Pictures paired with source code:
• • •

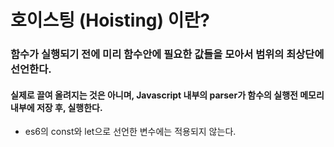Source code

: # 호이스팅 (Hoisting) 이란?

### 함수가 실행되기 전에 미리 함수안에 필요한 값들을 모아서 범위의 최상단에 선언한다.

#### 실제로 끌여 올려지는 것은 아니며, Javascript 내부의 parser가 함수의 실행전 메모리 내부에 저장 후, 실행한다.

*  es6의 const와 let으로 선언한 변수에는 적용되지 않는다.

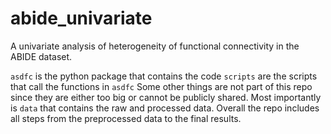 abide_univariate
==============================

A univariate analysis of heterogeneity of functional connectivity in the ABIDE dataset.

`asdfc` is the python package that contains the code
`scripts` are the scripts that call the functions in `asdfc`
Some other things are not part of this repo since they are either too big or cannot be publicly shared. Most importantly is `data` that contains the raw and processed data. Overall the repo includes all steps from the preprocessed data to the final results.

• • •

__WHAT TO WORK ON__
Scan the records above, then copy out each line that mentions "asdfc".

__SOLUTION TO THE PROBLEM__
`asdfc` is the python package that contains the code
`scripts` are the scripts that call the functions in `asdfc`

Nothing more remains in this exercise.